26 とらドラ! スピンオフ3

本編も完結していることですし、スピンオフもこれでおしまい。これまで各メディアにおまけ的にかかれていた短篇を集め、書き下ろしを加えたものです。

スピンオフということで、ラノベ臭さの強い作品が多いのはご愛嬌。本編はオカルトともセカイ系とも無縁ですが、スピンオフ常連の不幸男、富家君のオカルト臭い設定が大暴れする作品もあります。どうでも良いけど、この作品だけ富家(とみいえ)君の名前が富家(ふけ)になっているのは誤植でしょうか。それとも「パラレルワールド作品だからね」という暗号でしょうか。

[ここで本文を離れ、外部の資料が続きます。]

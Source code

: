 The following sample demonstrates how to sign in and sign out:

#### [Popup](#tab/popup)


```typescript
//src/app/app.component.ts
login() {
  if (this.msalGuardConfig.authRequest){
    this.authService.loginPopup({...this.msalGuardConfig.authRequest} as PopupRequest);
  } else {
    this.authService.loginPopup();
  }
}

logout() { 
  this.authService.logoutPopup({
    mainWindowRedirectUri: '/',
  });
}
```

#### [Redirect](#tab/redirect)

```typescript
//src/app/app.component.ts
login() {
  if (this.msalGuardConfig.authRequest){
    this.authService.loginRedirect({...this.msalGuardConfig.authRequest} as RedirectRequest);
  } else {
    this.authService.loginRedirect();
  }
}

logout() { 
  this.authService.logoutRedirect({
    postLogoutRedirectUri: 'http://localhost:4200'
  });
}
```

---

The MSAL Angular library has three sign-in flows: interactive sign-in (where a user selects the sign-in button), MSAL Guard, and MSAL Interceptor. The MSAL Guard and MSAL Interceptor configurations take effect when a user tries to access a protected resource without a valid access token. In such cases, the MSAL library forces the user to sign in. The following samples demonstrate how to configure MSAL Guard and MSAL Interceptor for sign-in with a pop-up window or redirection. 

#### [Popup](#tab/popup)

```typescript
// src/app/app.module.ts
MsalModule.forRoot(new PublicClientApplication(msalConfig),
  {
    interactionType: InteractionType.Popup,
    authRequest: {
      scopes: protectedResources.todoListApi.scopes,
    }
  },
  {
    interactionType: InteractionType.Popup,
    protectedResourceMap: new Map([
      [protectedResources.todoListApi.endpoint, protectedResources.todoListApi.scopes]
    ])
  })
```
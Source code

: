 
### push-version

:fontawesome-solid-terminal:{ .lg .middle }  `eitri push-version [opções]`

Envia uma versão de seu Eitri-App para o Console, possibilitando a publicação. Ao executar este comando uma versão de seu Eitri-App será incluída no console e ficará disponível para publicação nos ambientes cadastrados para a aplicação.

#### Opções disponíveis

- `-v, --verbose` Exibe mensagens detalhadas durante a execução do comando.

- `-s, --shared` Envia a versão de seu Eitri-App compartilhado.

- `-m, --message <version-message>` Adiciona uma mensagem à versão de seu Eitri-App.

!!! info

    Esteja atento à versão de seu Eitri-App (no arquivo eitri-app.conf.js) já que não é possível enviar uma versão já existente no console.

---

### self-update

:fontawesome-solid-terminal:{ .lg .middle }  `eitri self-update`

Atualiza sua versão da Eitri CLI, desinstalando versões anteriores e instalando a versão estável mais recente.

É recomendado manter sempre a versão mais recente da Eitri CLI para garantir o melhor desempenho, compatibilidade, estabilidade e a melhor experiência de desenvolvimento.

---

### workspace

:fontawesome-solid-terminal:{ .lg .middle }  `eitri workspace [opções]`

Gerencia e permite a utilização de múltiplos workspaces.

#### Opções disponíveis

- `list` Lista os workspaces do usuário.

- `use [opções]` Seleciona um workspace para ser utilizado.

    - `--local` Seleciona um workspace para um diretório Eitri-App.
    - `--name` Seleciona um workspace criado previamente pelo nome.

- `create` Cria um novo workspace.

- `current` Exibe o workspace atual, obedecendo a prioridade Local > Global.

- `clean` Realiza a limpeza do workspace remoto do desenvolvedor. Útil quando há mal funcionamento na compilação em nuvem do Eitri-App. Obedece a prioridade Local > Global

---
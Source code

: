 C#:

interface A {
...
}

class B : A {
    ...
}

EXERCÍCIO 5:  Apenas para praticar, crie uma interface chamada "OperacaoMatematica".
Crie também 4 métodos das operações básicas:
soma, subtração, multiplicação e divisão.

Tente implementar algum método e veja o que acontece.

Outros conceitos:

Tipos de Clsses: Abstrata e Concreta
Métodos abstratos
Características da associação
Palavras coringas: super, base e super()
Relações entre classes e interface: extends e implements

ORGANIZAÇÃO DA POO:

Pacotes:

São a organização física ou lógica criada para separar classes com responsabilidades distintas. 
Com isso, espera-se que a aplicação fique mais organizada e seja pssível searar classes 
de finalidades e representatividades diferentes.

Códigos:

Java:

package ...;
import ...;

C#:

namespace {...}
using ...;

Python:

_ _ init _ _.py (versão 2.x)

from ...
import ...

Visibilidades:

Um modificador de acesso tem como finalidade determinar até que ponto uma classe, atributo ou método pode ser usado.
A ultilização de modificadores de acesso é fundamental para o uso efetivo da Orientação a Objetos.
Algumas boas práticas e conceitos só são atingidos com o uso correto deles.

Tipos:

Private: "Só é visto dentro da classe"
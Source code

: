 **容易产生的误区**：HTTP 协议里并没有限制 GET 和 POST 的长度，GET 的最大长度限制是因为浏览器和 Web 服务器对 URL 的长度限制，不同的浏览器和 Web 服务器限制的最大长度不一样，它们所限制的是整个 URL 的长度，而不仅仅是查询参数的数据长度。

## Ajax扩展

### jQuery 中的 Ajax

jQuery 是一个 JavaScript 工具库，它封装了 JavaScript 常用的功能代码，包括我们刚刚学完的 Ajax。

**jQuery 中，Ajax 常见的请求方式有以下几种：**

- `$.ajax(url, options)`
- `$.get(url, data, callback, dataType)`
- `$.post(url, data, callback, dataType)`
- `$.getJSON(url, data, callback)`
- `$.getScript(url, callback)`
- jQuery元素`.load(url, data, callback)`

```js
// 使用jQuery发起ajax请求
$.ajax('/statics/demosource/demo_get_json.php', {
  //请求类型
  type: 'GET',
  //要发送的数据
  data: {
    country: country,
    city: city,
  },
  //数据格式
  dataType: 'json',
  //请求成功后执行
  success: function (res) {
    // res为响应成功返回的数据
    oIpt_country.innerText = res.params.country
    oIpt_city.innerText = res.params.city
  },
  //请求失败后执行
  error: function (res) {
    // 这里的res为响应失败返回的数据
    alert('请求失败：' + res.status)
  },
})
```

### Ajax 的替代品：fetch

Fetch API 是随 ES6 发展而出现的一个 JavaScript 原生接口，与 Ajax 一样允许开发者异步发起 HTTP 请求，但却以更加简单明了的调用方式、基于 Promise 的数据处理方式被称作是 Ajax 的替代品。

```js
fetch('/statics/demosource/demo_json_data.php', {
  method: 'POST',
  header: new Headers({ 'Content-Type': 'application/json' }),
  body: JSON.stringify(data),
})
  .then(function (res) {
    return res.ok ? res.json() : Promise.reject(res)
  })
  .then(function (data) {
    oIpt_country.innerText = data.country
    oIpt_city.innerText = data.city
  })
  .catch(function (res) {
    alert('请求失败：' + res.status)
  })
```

よかったのは書き下ろし作品の「ラーメン食いたい透明人間」です。気持ちばかり空回りして何もうまくいかない自分を「消えてしまいたい」と思う能登君が主人公です。でも、誰かを好きな気持ちは透明にはしたくないという、切ない心がよく書けています。透明人間のモチーフは3巻の彼の「俺、見えてる?」というセリフからでしょう。
このほか、「とらドラ!な雨宿り」もよかったけど、家出前の泰子を描いた「ドラゴン泰子」が光っています。こういう、壊れていく日常を予感させる作品には、作者の婉曲的な書き方が本当にうまくはまります。